Modeling the role of erosion in diapir development in contractional settings

The Cardona diapir of Eocene salt (Cardona salt formation) crops out in the deformed foreland of the Pyrenees. The diapir pierces 300 m of sediments on the northern limb of the northeast-southwest trending Cardona-Pinós fold close to the hinge area, and is 2 km long and 0.7 km wide at the surface. Dynamically scaled models were laterally shortened in a centrifuge in order to investigate the mechanism that triggered the Cardona diapir, and the role of postshortening erosion in its development. The models consisted of a microlaminate overburden simulating nonevaporitic sediments overlying a layer of silicone putty simulating rock salt.
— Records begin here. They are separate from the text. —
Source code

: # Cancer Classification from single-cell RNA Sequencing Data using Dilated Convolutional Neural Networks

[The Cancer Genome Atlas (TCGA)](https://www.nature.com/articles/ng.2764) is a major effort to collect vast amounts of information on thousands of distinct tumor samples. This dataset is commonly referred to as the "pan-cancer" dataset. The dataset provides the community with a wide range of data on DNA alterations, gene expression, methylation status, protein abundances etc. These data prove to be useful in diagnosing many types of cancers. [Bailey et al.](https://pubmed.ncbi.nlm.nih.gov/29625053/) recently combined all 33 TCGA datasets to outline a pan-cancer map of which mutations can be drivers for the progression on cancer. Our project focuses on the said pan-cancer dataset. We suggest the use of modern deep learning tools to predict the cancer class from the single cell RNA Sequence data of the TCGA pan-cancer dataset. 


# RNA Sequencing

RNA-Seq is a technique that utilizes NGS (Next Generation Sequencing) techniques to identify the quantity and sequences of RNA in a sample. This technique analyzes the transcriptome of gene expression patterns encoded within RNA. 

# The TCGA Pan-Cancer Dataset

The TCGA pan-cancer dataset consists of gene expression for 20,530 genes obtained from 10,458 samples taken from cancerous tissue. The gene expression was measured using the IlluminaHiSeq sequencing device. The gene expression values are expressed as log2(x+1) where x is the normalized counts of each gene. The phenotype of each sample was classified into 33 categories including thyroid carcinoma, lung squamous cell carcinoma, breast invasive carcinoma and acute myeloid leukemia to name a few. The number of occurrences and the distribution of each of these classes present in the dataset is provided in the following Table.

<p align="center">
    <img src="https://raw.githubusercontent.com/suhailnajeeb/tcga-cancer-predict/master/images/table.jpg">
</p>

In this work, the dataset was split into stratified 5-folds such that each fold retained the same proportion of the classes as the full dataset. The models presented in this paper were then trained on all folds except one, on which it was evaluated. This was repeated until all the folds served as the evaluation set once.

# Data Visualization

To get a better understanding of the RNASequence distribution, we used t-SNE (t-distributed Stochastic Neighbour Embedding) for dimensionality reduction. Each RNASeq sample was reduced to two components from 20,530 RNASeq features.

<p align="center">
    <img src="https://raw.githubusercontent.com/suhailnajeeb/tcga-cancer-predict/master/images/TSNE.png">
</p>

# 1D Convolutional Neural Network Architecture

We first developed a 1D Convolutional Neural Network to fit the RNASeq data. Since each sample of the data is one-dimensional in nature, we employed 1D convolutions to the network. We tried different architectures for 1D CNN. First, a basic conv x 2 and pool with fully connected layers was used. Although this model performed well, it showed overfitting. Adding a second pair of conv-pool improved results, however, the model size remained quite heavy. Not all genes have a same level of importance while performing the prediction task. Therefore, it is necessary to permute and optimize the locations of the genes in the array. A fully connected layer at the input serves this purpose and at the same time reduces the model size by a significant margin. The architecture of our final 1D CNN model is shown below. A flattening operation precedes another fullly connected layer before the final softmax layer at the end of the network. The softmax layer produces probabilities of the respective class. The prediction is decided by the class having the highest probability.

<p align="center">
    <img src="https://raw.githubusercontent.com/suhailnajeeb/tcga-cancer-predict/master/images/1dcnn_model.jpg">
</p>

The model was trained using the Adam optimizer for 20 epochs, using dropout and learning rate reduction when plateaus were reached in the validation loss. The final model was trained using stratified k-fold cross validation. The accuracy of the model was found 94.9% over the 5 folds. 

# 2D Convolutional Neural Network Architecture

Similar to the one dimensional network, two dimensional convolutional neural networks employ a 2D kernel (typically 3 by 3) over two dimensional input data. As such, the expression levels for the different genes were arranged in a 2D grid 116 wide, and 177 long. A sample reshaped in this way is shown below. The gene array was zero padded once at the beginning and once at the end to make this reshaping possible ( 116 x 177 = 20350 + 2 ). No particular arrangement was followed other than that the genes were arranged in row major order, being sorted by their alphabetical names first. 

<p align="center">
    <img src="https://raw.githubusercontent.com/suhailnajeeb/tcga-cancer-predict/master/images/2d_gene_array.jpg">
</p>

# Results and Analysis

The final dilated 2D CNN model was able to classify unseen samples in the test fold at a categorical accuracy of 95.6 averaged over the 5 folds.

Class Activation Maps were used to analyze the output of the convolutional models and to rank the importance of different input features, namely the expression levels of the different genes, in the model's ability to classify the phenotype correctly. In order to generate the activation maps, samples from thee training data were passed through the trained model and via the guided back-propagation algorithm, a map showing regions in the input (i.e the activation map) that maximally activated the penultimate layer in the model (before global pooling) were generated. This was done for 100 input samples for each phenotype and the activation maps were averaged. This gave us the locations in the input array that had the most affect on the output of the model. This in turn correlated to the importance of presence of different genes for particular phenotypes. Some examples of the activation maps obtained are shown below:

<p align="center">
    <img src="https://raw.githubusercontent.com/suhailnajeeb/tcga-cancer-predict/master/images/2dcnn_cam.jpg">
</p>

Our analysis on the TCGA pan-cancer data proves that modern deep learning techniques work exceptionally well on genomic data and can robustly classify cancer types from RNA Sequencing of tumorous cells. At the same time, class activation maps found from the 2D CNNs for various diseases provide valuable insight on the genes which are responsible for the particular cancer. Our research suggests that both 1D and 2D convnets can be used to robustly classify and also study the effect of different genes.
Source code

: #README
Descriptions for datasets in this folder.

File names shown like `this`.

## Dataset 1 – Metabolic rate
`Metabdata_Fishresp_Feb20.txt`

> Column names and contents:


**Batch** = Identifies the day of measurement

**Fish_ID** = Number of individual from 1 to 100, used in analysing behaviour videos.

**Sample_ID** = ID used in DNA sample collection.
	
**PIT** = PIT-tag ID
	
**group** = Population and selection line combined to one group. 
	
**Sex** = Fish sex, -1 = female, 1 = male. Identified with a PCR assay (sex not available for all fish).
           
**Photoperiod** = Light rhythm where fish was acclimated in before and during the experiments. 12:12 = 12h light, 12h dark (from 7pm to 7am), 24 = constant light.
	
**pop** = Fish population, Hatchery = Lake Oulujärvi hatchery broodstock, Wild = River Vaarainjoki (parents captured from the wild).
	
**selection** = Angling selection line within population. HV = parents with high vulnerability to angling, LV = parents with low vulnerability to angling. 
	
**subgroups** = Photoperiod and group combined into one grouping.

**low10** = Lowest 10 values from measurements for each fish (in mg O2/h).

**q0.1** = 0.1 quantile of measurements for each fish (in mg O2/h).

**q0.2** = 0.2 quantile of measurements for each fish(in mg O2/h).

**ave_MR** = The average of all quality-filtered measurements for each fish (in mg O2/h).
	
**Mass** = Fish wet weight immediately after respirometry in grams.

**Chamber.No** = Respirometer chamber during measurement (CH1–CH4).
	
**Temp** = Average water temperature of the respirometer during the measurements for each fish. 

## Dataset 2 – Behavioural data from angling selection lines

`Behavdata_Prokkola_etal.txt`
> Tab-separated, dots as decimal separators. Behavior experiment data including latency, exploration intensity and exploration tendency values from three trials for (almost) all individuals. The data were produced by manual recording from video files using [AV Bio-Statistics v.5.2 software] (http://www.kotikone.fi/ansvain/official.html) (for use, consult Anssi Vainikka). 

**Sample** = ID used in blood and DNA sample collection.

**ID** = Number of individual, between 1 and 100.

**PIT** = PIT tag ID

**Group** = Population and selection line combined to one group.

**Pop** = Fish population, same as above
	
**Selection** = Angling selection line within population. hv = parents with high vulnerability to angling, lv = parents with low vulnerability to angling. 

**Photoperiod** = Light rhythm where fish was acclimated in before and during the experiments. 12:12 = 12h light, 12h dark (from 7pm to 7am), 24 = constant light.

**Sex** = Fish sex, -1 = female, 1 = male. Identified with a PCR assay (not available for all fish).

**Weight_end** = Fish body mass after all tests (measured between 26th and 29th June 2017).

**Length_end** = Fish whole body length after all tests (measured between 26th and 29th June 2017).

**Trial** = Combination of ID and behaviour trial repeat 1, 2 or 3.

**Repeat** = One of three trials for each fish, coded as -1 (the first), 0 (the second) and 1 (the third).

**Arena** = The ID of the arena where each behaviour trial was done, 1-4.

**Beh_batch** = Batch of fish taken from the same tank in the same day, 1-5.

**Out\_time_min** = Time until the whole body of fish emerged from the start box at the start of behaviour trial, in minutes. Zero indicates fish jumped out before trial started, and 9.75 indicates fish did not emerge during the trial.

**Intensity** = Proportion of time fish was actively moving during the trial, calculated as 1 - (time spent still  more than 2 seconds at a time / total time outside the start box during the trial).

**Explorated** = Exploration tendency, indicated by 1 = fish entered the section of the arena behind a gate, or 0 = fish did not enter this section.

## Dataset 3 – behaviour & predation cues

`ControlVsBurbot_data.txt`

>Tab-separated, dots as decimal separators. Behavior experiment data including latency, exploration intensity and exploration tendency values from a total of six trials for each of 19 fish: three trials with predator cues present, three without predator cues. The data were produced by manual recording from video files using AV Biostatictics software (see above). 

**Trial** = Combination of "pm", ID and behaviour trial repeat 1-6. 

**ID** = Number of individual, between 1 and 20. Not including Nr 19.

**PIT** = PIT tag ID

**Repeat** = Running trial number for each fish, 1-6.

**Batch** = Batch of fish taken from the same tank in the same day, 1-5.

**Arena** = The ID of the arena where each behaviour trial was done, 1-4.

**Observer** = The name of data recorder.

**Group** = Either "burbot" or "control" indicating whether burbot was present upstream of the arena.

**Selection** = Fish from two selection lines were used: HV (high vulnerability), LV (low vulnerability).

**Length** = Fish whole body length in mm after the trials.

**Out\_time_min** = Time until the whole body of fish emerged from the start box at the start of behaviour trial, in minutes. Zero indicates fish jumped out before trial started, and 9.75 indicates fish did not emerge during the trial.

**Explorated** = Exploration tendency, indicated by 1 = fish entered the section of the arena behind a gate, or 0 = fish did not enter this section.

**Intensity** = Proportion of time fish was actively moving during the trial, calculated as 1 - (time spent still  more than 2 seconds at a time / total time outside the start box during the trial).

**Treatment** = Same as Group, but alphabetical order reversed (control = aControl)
Model results show that moderate folding of overburden units causes the underlying ductile layer to flow from under syncline troughs to accumulate in the anticline cores. Postshortening erosion of one of the models thinned and weakened the overburden above the salt-cored anticlines and aided piercement of salt walls along the crests of the anticlines. Our models show that anticlines need to be open structures in order to allow accumulation of sufficient salt to rise diapirically when the overburden is thinned by erosion. Minimum ascent velocities, which were calculated using the deformed Pliocene-Pleistocene deposits around the Cardona diapir, support a postshortening age for salt piercement after 2.2 km of overburden was eroded from the crest of the anticline 2 Ma ago.